*Exercise brief*
Using the records below, copy exactly the part that opens with the line holding "- Alocar Consultores" and closes with the line holding "9 Hide [[H5641]]", minus the pictures.

-- Excerpted data follows --

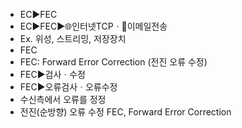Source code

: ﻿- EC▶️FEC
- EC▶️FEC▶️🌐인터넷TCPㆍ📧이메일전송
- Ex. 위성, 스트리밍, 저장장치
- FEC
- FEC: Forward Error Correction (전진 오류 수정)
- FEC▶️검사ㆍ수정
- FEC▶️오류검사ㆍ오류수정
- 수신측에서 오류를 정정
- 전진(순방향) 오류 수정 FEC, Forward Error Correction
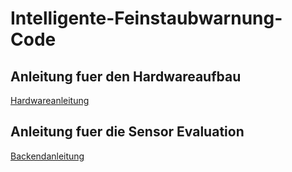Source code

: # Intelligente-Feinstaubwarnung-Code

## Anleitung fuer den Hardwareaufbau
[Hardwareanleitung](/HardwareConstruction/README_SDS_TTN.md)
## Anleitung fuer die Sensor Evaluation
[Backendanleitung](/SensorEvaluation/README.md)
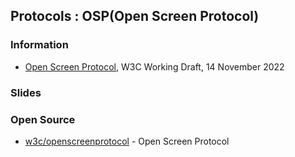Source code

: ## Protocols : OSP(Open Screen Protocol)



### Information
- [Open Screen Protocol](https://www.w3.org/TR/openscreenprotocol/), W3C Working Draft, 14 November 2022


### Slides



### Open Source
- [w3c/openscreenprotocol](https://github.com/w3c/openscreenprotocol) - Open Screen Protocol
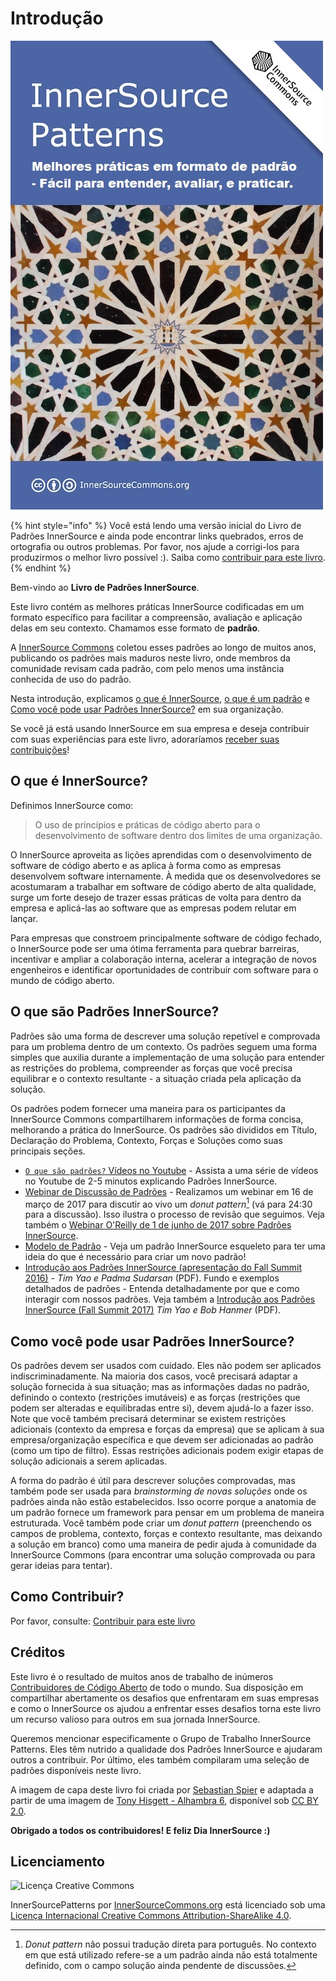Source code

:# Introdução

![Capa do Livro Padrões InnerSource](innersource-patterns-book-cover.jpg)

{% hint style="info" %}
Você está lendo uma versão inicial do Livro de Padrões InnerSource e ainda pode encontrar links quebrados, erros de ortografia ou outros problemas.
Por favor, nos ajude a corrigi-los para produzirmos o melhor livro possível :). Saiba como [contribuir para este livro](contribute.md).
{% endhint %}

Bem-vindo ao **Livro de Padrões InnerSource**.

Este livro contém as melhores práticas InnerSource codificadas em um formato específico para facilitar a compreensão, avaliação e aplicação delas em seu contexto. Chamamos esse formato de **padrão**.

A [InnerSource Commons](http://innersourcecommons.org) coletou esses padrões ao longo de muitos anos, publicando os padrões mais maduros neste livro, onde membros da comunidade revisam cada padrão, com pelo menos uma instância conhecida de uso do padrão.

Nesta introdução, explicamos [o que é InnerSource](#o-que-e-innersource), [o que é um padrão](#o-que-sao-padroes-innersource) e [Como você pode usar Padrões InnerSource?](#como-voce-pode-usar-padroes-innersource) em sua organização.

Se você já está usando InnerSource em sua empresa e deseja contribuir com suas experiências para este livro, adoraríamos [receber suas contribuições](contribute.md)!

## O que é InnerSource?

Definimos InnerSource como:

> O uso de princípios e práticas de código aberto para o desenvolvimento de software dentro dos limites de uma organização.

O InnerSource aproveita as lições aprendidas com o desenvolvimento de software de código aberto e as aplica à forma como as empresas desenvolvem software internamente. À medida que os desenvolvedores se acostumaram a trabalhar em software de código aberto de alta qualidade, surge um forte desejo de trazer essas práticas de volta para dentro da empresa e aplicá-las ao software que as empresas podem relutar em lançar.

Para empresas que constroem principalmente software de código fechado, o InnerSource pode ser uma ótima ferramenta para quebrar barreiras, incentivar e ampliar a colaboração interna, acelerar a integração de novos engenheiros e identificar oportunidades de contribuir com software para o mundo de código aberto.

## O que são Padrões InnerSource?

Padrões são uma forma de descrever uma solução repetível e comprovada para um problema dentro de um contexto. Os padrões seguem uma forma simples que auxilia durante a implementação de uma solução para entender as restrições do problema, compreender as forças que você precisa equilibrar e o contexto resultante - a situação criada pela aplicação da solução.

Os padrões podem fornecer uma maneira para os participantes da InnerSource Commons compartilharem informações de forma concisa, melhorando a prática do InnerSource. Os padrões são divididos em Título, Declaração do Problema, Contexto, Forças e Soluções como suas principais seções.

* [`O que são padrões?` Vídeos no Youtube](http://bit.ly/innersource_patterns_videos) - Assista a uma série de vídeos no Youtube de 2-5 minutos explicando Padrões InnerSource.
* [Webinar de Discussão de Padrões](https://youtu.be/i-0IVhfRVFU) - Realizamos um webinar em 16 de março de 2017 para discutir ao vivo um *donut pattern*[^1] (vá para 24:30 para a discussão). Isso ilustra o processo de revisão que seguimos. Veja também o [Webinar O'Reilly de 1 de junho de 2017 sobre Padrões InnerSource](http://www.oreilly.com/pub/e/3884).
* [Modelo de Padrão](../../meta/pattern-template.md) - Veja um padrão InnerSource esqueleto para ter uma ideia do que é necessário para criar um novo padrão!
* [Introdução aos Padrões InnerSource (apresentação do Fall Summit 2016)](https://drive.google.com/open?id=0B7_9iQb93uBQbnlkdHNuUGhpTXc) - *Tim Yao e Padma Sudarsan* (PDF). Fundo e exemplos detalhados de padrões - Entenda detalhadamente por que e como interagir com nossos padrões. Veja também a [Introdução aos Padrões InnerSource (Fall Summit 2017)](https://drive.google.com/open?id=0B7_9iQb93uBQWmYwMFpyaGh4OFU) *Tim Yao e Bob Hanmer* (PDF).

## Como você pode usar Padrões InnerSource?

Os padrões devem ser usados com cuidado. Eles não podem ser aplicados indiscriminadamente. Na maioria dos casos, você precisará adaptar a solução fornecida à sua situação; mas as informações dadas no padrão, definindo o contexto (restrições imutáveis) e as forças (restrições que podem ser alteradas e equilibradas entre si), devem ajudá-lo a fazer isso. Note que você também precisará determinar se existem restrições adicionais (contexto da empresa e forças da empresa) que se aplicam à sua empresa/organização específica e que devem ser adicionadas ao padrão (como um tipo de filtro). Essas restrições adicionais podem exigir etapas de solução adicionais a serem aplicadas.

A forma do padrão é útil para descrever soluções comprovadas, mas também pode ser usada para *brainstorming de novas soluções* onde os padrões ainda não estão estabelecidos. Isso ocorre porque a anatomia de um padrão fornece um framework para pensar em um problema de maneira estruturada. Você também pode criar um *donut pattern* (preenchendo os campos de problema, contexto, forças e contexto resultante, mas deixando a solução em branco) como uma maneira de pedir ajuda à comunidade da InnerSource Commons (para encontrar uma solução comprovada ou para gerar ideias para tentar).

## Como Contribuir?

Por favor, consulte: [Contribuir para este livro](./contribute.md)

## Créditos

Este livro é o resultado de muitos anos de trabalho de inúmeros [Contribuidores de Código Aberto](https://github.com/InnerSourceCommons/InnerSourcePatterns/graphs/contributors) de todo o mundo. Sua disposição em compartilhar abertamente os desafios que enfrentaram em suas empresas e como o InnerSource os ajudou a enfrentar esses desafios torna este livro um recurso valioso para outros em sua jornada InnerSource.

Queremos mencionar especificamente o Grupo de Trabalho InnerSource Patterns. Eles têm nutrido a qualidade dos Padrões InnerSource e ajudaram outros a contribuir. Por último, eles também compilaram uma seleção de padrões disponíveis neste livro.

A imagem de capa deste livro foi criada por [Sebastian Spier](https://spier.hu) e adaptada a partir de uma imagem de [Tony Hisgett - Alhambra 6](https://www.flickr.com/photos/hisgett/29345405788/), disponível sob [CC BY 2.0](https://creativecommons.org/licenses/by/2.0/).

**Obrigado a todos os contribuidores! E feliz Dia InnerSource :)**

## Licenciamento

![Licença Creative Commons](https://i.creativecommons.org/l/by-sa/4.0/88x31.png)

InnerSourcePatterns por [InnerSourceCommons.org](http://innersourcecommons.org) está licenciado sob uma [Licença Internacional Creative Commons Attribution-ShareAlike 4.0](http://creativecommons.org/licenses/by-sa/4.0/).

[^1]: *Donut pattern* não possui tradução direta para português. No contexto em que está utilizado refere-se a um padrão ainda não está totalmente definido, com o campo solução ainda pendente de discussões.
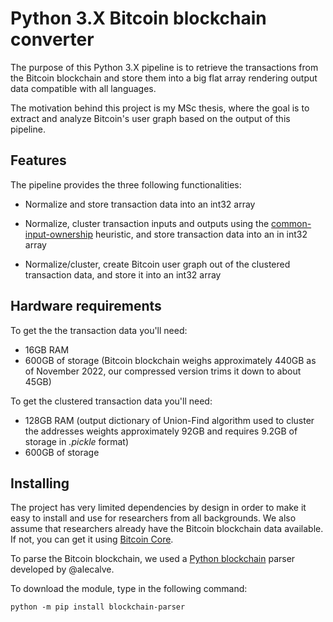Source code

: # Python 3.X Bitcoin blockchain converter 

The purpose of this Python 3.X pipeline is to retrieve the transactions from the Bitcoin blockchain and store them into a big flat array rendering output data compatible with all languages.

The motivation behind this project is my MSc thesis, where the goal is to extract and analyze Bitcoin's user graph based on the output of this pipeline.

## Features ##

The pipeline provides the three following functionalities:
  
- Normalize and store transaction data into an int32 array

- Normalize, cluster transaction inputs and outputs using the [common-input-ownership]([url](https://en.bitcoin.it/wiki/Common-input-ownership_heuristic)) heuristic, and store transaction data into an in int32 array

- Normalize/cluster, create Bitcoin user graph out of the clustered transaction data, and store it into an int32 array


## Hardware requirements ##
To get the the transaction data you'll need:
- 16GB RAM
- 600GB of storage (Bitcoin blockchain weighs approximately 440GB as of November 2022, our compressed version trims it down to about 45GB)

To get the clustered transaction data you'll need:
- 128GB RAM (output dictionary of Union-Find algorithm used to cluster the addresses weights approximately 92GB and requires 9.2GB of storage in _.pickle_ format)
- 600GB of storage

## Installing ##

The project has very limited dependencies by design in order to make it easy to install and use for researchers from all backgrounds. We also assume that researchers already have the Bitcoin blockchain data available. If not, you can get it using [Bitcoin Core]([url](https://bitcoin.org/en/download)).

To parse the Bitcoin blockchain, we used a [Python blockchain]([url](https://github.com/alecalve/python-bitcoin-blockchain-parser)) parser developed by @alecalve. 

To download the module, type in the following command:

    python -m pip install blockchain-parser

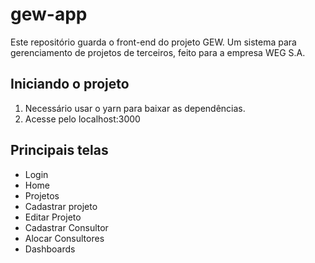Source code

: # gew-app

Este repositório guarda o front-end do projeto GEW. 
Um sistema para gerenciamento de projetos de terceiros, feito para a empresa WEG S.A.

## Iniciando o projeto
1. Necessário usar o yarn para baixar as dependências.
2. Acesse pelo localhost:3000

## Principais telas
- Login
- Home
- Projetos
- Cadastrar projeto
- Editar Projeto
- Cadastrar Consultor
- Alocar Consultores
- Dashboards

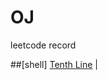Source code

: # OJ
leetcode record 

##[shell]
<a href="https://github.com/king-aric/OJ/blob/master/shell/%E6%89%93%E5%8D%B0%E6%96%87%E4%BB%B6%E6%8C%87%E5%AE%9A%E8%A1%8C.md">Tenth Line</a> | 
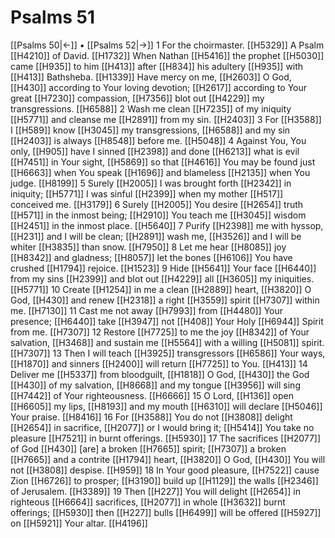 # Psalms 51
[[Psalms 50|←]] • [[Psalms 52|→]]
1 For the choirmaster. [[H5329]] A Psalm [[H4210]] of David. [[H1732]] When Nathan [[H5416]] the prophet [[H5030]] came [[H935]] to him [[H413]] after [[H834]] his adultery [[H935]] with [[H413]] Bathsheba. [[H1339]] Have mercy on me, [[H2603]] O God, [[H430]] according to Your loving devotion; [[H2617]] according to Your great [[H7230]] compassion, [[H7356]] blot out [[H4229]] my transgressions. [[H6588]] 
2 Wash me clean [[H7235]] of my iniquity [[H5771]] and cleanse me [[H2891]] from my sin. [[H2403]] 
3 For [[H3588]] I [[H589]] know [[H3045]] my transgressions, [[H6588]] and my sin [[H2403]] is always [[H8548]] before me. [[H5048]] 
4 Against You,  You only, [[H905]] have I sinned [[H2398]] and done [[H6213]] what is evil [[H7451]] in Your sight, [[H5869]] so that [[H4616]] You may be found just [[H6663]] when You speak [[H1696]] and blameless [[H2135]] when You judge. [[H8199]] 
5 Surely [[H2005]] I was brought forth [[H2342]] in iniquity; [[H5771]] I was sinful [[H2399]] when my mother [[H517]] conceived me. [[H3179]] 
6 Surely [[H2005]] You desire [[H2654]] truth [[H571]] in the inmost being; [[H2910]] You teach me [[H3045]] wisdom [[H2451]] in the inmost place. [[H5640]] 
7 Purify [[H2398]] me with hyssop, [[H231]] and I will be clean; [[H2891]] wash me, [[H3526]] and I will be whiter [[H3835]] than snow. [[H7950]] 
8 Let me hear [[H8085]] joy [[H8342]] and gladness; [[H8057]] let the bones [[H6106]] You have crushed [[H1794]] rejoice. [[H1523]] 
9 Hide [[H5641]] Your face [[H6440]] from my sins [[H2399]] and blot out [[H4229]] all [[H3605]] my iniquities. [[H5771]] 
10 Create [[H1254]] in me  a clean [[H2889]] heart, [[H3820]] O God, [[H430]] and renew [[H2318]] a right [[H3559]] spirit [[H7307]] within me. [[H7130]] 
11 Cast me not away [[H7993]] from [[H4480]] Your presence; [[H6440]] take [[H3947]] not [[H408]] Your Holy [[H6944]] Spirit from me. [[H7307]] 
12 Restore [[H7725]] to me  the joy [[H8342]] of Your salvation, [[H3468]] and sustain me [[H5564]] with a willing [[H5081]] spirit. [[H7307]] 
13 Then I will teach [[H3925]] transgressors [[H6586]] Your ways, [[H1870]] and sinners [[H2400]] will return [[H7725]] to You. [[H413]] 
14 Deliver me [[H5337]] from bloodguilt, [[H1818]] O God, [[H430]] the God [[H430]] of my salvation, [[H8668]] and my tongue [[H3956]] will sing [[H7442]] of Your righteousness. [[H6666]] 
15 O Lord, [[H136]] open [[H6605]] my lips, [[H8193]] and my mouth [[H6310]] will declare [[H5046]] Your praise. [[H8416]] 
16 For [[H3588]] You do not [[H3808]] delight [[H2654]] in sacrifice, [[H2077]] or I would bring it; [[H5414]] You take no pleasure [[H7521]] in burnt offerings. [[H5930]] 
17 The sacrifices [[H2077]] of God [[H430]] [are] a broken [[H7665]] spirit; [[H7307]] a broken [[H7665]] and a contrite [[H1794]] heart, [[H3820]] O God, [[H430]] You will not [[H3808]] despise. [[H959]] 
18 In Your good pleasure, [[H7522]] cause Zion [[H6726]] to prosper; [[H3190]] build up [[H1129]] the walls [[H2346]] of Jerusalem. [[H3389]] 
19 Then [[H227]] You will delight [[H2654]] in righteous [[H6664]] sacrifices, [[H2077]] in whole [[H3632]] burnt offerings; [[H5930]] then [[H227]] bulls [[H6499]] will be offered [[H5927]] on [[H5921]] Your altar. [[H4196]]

-- Excerpted data concluded --

*Result of this task*
- Alocar Consultores
- Dashboards

Source code

: # OJ
leetcode record 

##[shell]
<a href="https://github.com/king-aric/OJ/blob/master/shell/%E6%89%93%E5%8D%B0%E6%96%87%E4%BB%B6%E6%8C%87%E5%AE%9A%E8%A1%8C.md">Tenth Line</a> | 
 # Psalms 51
[[Psalms 50|←]] • [[Psalms 52|→]]
1 For the choirmaster. [[H5329]] A Psalm [[H4210]] of David. [[H1732]] When Nathan [[H5416]] the prophet [[H5030]] came [[H935]] to him [[H413]] after [[H834]] his adultery [[H935]] with [[H413]] Bathsheba. [[H1339]] Have mercy on me, [[H2603]] O God, [[H430]] according to Your loving devotion; [[H2617]] according to Your great [[H7230]] compassion, [[H7356]] blot out [[H4229]] my transgressions. [[H6588]] 
2 Wash me clean [[H7235]] of my iniquity [[H5771]] and cleanse me [[H2891]] from my sin. [[H2403]] 
3 For [[H3588]] I [[H589]] know [[H3045]] my transgressions, [[H6588]] and my sin [[H2403]] is always [[H8548]] before me. [[H5048]] 
4 Against You,  You only, [[H905]] have I sinned [[H2398]] and done [[H6213]] what is evil [[H7451]] in Your sight, [[H5869]] so that [[H4616]] You may be found just [[H6663]] when You speak [[H1696]] and blameless [[H2135]] when You judge. [[H8199]] 
5 Surely [[H2005]] I was brought forth [[H2342]] in iniquity; [[H5771]] I was sinful [[H2399]] when my mother [[H517]] conceived me. [[H3179]] 
6 Surely [[H2005]] You desire [[H2654]] truth [[H571]] in the inmost being; [[H2910]] You teach me [[H3045]] wisdom [[H2451]] in the inmost place. [[H5640]] 
7 Purify [[H2398]] me with hyssop, [[H231]] and I will be clean; [[H2891]] wash me, [[H3526]] and I will be whiter [[H3835]] than snow. [[H7950]] 
8 Let me hear [[H8085]] joy [[H8342]] and gladness; [[H8057]] let the bones [[H6106]] You have crushed [[H1794]] rejoice. [[H1523]] 
9 Hide [[H5641]] Your face [[H6440]] from my sins [[H2399]] and blot out [[H4229]] all [[H3605]] my iniquities. [[H5771]] 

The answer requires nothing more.